Tutti quelli che non avevano fatto, ora sembrano smaniare per fare. Vengono composte opera, canti, suppliche, pianti e monodie. Si lamenta Abraham di Ankara, poeta armeno, forse un monaco, “pieno di peccati ho composto questo lamento con grande dolore”. E dice, appunto, questo lamento dedicato alla città appena conquistata: “Ti hanno reso obbrobrio dei vicini e sei divenuta oggetto di derisione per chi ti sta intorno. I tuoi giovani li divorò il fuoco e nessuno prese il lutto per le tue vergini, i tuoi sacerdoti caddero di spada, nessuno pianse le tue vedove”.

Di qua il lamento, di là il canto di gioia. “Gli amici del sultano ottomano ne esultarono e ne furono felici, i nemici della fede e dello stato ne rimasero stupefatti e schiacciati”, scrive Tâdji Beg-zâde Ga’fer Celebi. Non succederà quasi nulla. Mehmet non arriverà a Roma, come qualcuno paventava, ma gli ottomani da Istanbul non andranno più via, Costantinopoli sarà sepolta per sempre.
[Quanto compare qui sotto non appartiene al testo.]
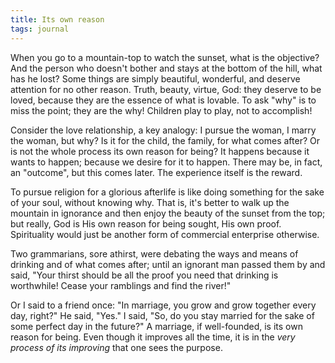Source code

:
 ```yaml
---
title: Its own reason
tags: journal
---
```


When you go to a mountain-top to watch the sunset, what is the objective?  And
the person who doesn't bother and stays at the bottom of the hill, what has he
lost?  Some things are simply beautiful, wonderful, and deserve attention for
no other reason.  Truth, beauty, virtue, God: they deserve to be loved,
because they are the essence of what is lovable.  To ask "why" is to miss the
point; they are the why!  Children play to play, not to accomplish!

Consider the love relationship, a key analogy: I pursue the woman, I marry the
woman, but why?  Is it for the child, the family, for what comes after?  Or is
not the whole process its own reason for being?  It happens because it wants
to happen; because we desire for it to happen.  There may be, in fact, an
"outcome", but this comes later.  The experience itself is the reward.

To pursue religion for a glorious afterlife is like doing something for the
sake of your soul, without knowing why.  That is, it's better to walk up the
mountain in ignorance and then enjoy the beauty of the sunset from the top;
but really, God is His own reason for being sought, His own proof.
Spirituality would just be another form of commercial enterprise otherwise.

Two grammarians, sore athirst, were debating the ways and means of drinking
and of what comes after; until an ignorant man passed them by and said, "Your
thirst should be all the proof you need that drinking is worthwhile!  Cease
your ramblings and find the river!"

Or I said to a friend once: "In marriage, you grow and grow together every
day, right?"  He said, "Yes."  I said, "So, do you stay married for the sake
of some perfect day in the future?"  A marriage, if well-founded, is its own
reason for being.  Even though it improves all the time, it is in the *very
process of its improving* that one sees the purpose.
Comincerà anche la leggenda nera di Bisanzio, come quella raccontata nell’Ottocento nella “History of European Morals” di W.E.H. Lecky, “i suoi vizi erano i vizi di uomini che avevano cessato di essere eroici senza avere imparato a essere virtuosi… la storia dell’impero è un racconto monotono di intrighi di preti, eunuchi e donne, di avvelenamenti, di cospirazioni, di continua ingratitudine e di perenni fraticidi”. Alla faccia del racconto monotono.

Fondato lunedì 11 maggio 330 da Costantino il Grande, l’impero romano d’Oriente finì martedì 29 maggio 1453, sotto Costantino XI: da allora nel mondo greco martedì è giorno infausto. E’ durato 1123 anni e diciotto giorni: un tempo immenso. Ecco, questa è la storia dell’ultimo giorno di Costantinopoli, di martedì 29 maggio 1453, di ciò che videro quelli che c’erano, quelli che poi piansero e quelli che gioirono.

Sulla cupola di Santa Sofia, ora moschea, sale Mehmet II, si guarda ammirato intorno e recita antichi versi persiani: “Il ragno assolve alla funzione di portinaio nel palazzo di Cosroe… ”. Sotto, Costantinopoli e il suo ultimo imperatore sono ora pietra che arde.